Dede Arwansyah, S.H.,M.H. Ketua Bawaslu Kota Makassar, memang sudah menduga, sebagai pemateri terakhir bakal memperoleh bagian yang tidak terlalu banyak. Lagipula, sejumlah informasi yang ingin disampaikannya sudah ‘dibabat’ habis oleh Fajlur dan Endang Sari.
“Inilah risikonya sebagai pembicara terakhir,” lulusan S-1 dan S-2 Fakultas Hukum Unhas ini berkata saat mengawali penyajiannya.
Sehubungan dengan tema seminar yang menyoal Putusan Mahkamah Konstitusi yang melanggengkan Gibran Rakabuming Raka sebagai calon wakil presiden 2024, Dede Arwansyah menegaskan, putusan hakim itu dianggap benar sampai ada putusan yang kemudian membatalkan. Senang atau tidak senang, suka atau tidak suka ketika MK sudah mengeluarkan putusan itu wajib diikuti dan dianggap benar dan harus siap dilaksanakan.
“Tiga lembaga, KPU, Bawaslu bertugas mengawasi proses pelaksanaan pemilu, dan Dewan Kehormatan Penyelengara Pemilu (DKPP). Ketiga lembaga ini hanya berbeda kamar, tentang etik itu tugas DKPP dan melakukan penindakan terhadap penyelenggara pemilu. Kedua, Bawaslu, bertugas ketika terjadi dugaan pelanggaran penyelenggaraan pemilu.
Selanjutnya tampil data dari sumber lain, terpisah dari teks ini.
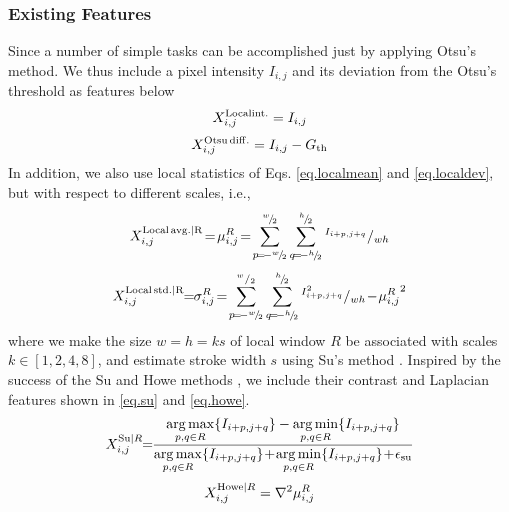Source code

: \documentclass[onecolumn,11pt,draftcls,journal]{IEEEtran}
\DeclareMathOperator*{\argmin}{arg\,min}
\DeclareMathOperator*{\argmax}{arg\,max}
\begin{document}
\subsubsection{Existing Features}
Since a number of simple tasks can be accomplished just by applying Otsu's method. We thus include a pixel intensity $I_{i,j}$ and its deviation from the Otsu's threshold as features below
\begin{equation}
X_{i,j}^{\rm{Local int.}} = I_{i,j}
\end{equation}
\begin{equation}
X_{i,j}^{\rm{Otsu\,diff.}} = I_{i,j} - G_{\rm{th}}
\end{equation}
In addition, we also use local statistics of Eqs. \eqref{eq.localmean} and \eqref{eq.localdev}, but with respect to different scales, i.e.,
\begin{equation}\label{eq.localmean}
X_{i,j}^{\rm{Local\,avg.}|R}\!=\!\mu_{i,j}^{R}\!=\!\sum_{p\!=\!-^{w}\!/\!_{2}}^{^{w}\!/\!_{2}}\sum_{q\!=\!-^{h}\!/\!_{2}}^{^{h}\!/\!_{2}}{^{I_{i+p,j+q}}/_{wh}}
\end{equation}
\begin{equation}\label{eq.localdev}
X_{i,j}^{\rm{Local\,std.}|R} \!\!=\!\!\sigma_{i,j}^{R}\!=\!\sum_{p\!=\!-^{w}\!/\!_{2}}^{^{w}/_{2}}\sum_{q\!=\!-^{h}\!/\!_{2}}^{^{h}\!/\!_{2}}{^{I_{i+p,j+q}^2}/_{ wh}} \!-\!{\mu^R_{i,j}}^2
\end{equation}
where we make the size $w\!\!=\!\!h\!\!=\!\!ks$  of local window $R$ be associated with scales $k\in[1,2,4,8]$, and estimate stroke width $s$ using Su's method \cite{Su2013}. Inspired by the success of the Su \cite{Su2009,Su2013} and Howe methods \cite{Howe2011,Howe2013}, we include their contrast and Laplacian features shown in \eqref{eq.su} and \eqref{eq.howe}. %
\begin{equation}
X_{i,j}^{{\rm{Su}}|R}\!\!=\!\!{{\displaystyle\argmax_{p,q\in R}\{I_{i+p,j+q}\}-\displaystyle\argmin_{p,q\in R}\{I_{i+p,j+q}\}}\over{{\displaystyle\argmax_{p,q\in R}\{I_{i+p,j+q}\}\!+\!\displaystyle\argmin_{p,q\in R}\{I_{i+p,j+q}\}}}\!+\!\epsilon_{\rm{su}}}
\label{eq.su}
\end{equation}
\begin{equation}
X_{i,j}^{{\rm{Howe}}|R}=\nabla^2\mu_{i,j}^{R}
\label{eq.howe}
\end{equation}
\end{document}
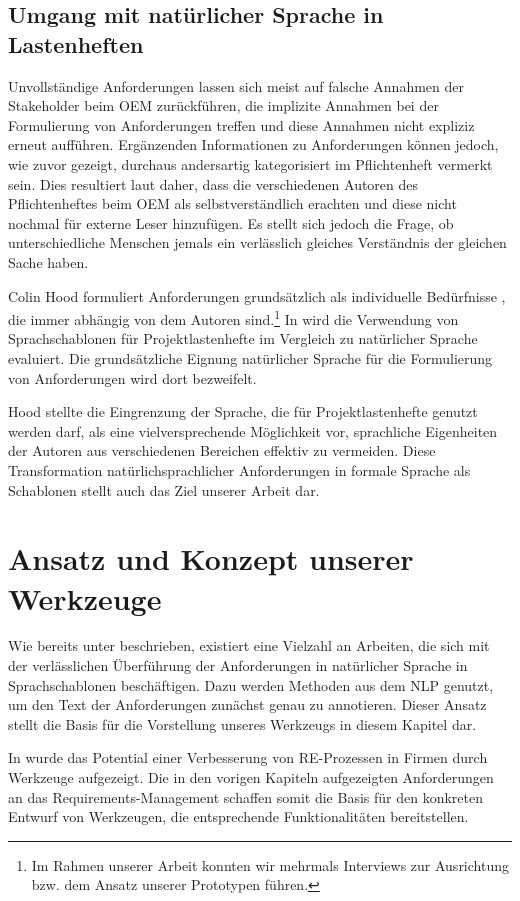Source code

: \documentclass[12pt]{report}
\begin{document}
\subsection{Umgang mit natürlicher Sprache in Lastenheften}
Unvollständige Anforderungen lassen sich meist auf falsche Annahmen der Stakeholder beim OEM zurückführen, die implizite Annahmen bei der Formulierung von Anforderungen treffen und diese Annahmen nicht expliziz erneut aufführen. Ergänzenden Informationen zu Anforderungen können jedoch, wie zuvor gezeigt, durchaus andersartig kategorisiert im Pflichtenheft vermerkt sein. Dies resultiert laut \cite{pr11} daher, dass die verschiedenen Autoren des Pflichtenheftes beim OEM als selbstverständlich erachten und diese nicht nochmal für externe Leser hinzufügen. Es stellt sich jedoch die Frage, ob unterschiedliche Menschen jemals ein verlässlich gleiches Verständnis der gleichen Sache haben. 

Colin Hood formuliert Anforderungen grundsätzlich als \glqq individuelle Bedürfnisse \grq{}, die immer abhängig von dem Autoren sind.\footnote{Im Rahmen unserer Arbeit konnten wir mehrmals Interviews zur Ausrichtung bzw. dem Ansatz unserer Prototypen führen.} In wird die Verwendung von Sprachschablonen für Projektlastenhefte im Vergleich zu natürlicher Sprache evaluiert. Die grundsätzliche Eignung natürlicher Sprache für die Formulierung von Anforderungen wird dort bezweifelt. 

Hood stellte die Eingrenzung der Sprache, die für Projektlastenhefte genutzt werden darf, als eine vielversprechende Möglichkeit vor, sprachliche Eigenheiten der Autoren aus verschiedenen Bereichen effektiv zu vermeiden. Diese Transformation natürlichsprachlicher Anforderungen in formale Sprache als Schablonen stellt auch das Ziel unserer Arbeit dar.


\section{Ansatz und Konzept unserer Werkzeuge}
Wie bereits unter beschrieben, existiert eine Vielzahl an Arbeiten, die sich mit der verlässlichen Überführung der Anforderungen in natürlicher Sprache in Sprachschablonen beschäftigen. Dazu werden Methoden aus dem NLP genutzt, um den Text der Anforderungen zunächst genau zu annotieren. Dieser Ansatz stellt die Basis für die Vorstellung unseres Werkzeugs in diesem Kapitel dar.

In wurde das Potential einer Verbesserung von RE-Prozessen in Firmen durch Werkzeuge aufgezeigt. Die in den vorigen Kapiteln aufgezeigten Anforderungen an das Requirements-Management schaffen somit die Basis für den konkreten Entwurf von Werkzeugen, die entsprechende Funktionalitäten bereitstellen.
\end{document}
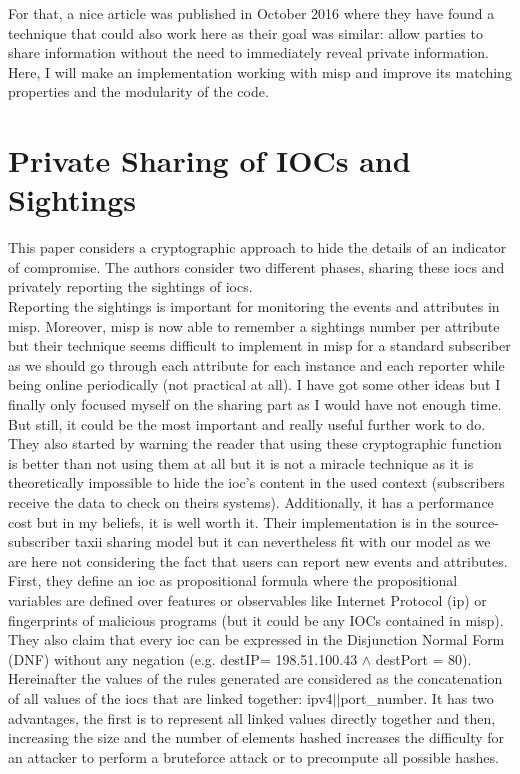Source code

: \documentclass{eplmastersthesis}
\begin{document}
For that, a nice article \cite{van2016private} was published in October 2016 where they have found a technique that could also work here as their goal was similar: allow parties to share information without the need to immediately reveal private information.
Here, I will make an implementation working with \gls{misp} and improve its matching properties and the modularity of the code. 

\section{Private Sharing of IOCs and Sightings \cite{van2016private}}
\label{sec:articlePrivate}
This paper considers a cryptographic approach to hide the details of an indicator of compromise. The authors consider two different phases, sharing these \glspl{ioc} and privately reporting the sightings of \glspl{ioc}.\\

Reporting the sightings is important for monitoring the events and attributes in \gls{misp}.
Moreover, \gls{misp} is now able to remember a sightings number per attribute but their technique seems difficult to implement in \gls{misp} for a standard subscriber as we should go through each attribute for each instance and each reporter while being online periodically (not practical at all). I have got some other ideas but I finally only focused myself on the sharing part as I would have not enough time.
But still, it could be the most important and really useful further work to do.\\

They also started by warning the reader that using these cryptographic function is better than not using them at all but it is not a miracle technique as it is theoretically impossible to hide the \gls{ioc}’s content in the used context (subscribers receive the data to check on theirs systems).
Additionally, it has a performance cost but in my beliefs, it is well worth it. Their implementation is in the source-subscriber \gls{taxii} sharing model but it can nevertheless fit with our model as we are here not considering the fact that users can report new events and attributes.
First, they define an \gls{ioc} as propositional formula where the propositional variables are defined over features or observables like Internet Protocol (\gls{ip}) or fingerprints of malicious programs (but it could be any IOCs contained in \gls{misp}). They also claim that every \gls{ioc} can be expressed in the Disjunction Normal Form (DNF) without any negation (e.g. destIP= 198.51.100.43 $\land$ destPort = 80).
Hereinafter the values of the rules generated are considered as the concatenation of all values of the \glspl{ioc} that are linked together: \gls{ipv4}$||$port\_number. It has two advantages, the first is to represent all linked values directly together and then, increasing the size and the number of elements hashed increases the difficulty for an attacker to perform a bruteforce attack or to precompute all possible hashes.\\
\end{document}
Empat jenis pelanggaran yang ditindaki Bawaslu. Pertama, pelanggaran administrasi pemilu. Kedua, pelanggaran pidana pemilu. Ketiga, pelanggaran etik, dan satu jenis pelanggaran yang tidak masuk dalam rumpun pelanggaran itu, yakni pelanggaran yang terkait dengan ketentuan hukum lainnya. Misalnya, terkait dengan netralitas ASN itu menjadi kewenangan Bawaslu, tetapi berkaitan dengan sanksi itu menjadi kewenangan lembaga lain. Pidana pemilu melibatkan peran Sentra Penegakan Hukum Terpadu (Gakkumdu) yang melibatkan Polri, Kejaksaan, dan Bawaslu.
“Kalau pelanggaran etik dilakukan KPU itu akan disampaikan kepada Bawaslu. Kalau pelanggaran lain yang terkait dengan UU maka akan diserahkan kepada KASN untuk diproses,” sebut Dede.
Di Makassar ada 750 anggota caleg sebagai daftar calon tetap (DCT). Mereka itu akan memperebutkan sekitar 50 kursi. Jadi rasio yang gagal dan sukses itu akan sangat besar. Dinamika pertarungan di bawah akan meninggi, ekskalasi terkait dugaan pelanggaran itu akan meningkat.
Dede memaparkan, kalau pileg itu biasanya datang ke Bawaslu setelah tanggal 14 Februari 2024. Sehingga diibaratkan antara Bawaslu dan KPU itu benci tapi rindu. Untuk saat ini Bawaslu dibenci karena selalu dianggap selalu memata-matai, selalu mengawasi teman-teman partai politik, selalu memata-matai penyelenggara lain.